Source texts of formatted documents
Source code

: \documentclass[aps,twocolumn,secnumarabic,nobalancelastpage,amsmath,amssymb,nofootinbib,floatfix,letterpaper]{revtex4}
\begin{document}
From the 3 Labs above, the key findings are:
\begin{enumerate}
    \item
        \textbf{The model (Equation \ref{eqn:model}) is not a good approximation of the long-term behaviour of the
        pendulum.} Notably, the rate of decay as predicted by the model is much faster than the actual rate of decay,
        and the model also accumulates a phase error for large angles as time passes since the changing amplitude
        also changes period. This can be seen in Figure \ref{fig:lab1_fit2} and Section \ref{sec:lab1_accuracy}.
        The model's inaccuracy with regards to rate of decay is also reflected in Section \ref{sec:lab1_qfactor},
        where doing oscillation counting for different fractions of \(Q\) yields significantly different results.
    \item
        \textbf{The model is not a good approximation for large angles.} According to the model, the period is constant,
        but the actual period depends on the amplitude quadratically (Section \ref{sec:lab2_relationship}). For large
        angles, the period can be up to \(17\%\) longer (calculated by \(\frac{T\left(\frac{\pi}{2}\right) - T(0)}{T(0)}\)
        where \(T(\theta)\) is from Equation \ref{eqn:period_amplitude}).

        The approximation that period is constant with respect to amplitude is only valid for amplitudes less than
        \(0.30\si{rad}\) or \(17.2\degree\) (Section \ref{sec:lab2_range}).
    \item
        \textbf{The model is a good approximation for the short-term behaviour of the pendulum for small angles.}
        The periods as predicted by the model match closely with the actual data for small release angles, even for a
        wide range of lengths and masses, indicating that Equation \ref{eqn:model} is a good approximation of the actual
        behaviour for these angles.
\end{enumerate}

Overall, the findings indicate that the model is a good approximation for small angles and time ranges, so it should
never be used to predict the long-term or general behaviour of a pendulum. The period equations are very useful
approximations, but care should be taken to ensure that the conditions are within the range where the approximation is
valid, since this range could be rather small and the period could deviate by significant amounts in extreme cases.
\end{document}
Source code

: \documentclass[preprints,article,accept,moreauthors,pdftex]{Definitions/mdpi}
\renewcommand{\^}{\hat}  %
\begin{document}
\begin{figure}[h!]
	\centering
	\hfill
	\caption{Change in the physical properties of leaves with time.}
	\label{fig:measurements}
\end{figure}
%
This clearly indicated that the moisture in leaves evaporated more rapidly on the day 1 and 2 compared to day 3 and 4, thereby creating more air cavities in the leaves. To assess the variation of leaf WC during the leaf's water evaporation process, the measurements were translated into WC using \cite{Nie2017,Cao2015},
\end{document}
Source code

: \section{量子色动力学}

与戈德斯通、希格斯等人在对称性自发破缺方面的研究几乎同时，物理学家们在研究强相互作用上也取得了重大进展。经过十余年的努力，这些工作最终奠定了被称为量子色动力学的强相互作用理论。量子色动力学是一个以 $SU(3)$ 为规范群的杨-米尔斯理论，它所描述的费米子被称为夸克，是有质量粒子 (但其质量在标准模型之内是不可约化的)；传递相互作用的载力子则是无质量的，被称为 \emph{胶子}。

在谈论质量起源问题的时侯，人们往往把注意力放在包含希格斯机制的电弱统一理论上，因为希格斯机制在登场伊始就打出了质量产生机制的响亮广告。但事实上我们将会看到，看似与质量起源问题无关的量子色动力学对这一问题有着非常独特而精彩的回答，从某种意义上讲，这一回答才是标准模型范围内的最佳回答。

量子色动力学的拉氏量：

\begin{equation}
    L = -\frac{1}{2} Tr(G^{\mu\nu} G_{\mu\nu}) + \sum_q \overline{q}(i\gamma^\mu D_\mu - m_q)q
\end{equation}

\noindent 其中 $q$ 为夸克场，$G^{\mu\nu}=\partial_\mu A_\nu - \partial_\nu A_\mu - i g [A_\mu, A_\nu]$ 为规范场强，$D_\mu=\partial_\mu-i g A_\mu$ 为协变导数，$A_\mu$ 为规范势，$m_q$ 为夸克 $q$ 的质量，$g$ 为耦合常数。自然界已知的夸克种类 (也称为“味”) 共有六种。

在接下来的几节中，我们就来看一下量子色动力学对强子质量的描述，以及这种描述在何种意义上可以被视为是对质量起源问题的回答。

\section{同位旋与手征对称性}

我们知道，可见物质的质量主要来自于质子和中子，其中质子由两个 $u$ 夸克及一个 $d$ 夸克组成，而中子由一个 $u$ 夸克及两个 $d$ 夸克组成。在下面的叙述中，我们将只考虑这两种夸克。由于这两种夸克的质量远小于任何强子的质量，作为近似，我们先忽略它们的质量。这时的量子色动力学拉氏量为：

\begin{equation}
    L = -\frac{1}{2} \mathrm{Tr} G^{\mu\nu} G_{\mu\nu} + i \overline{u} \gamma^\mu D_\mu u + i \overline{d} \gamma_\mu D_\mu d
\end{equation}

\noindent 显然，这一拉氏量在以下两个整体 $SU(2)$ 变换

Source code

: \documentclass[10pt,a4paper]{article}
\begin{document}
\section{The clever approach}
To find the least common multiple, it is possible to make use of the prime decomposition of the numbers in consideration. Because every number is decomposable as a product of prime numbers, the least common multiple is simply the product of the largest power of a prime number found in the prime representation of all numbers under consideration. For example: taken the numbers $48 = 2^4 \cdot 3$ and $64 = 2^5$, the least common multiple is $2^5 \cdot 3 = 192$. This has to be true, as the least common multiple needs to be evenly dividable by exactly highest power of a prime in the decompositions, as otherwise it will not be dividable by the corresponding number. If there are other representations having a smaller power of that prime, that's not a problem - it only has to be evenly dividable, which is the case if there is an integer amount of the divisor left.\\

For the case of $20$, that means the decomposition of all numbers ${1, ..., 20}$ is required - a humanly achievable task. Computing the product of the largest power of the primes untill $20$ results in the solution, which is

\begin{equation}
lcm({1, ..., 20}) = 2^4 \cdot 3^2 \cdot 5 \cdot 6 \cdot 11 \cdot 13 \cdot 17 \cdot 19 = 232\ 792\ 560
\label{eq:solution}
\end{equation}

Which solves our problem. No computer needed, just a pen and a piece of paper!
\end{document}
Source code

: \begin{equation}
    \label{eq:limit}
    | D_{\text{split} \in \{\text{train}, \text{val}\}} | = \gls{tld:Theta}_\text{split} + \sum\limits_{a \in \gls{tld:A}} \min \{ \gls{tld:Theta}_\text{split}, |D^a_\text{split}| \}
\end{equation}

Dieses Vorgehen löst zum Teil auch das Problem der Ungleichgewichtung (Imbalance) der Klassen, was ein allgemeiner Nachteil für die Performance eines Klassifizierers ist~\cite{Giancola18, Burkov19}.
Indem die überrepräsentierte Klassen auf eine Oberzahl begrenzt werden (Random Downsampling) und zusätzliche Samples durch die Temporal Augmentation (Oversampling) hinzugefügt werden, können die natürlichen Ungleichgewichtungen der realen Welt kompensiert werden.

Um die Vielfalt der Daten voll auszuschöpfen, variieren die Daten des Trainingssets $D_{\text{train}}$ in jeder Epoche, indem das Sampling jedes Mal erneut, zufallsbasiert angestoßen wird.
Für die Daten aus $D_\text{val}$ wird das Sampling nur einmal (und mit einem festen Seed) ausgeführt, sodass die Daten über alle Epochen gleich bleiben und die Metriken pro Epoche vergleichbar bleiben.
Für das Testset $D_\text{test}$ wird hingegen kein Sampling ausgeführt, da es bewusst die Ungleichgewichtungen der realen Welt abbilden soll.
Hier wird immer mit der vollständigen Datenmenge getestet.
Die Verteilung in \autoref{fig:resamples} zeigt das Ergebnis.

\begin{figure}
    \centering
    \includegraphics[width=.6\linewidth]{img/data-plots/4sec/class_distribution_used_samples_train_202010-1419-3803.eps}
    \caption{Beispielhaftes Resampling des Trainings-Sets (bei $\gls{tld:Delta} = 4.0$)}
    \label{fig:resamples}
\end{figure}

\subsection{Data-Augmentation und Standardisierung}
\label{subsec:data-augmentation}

Directions for this task » Your response should hold the lines from the first line of the entries above through the line with "long-term behaviour of the", each retyped exactly, and nothing else.

Result »
Source code

: \documentclass[aps,twocolumn,secnumarabic,nobalancelastpage,amsmath,amssymb,nofootinbib,floatfix,letterpaper]{revtex4}
\begin{document}
From the 3 Labs above, the key findings are:
\begin{enumerate}
    \item
        \textbf{The model (Equation \ref{eqn:model}) is not a good approximation of the long-term behaviour of the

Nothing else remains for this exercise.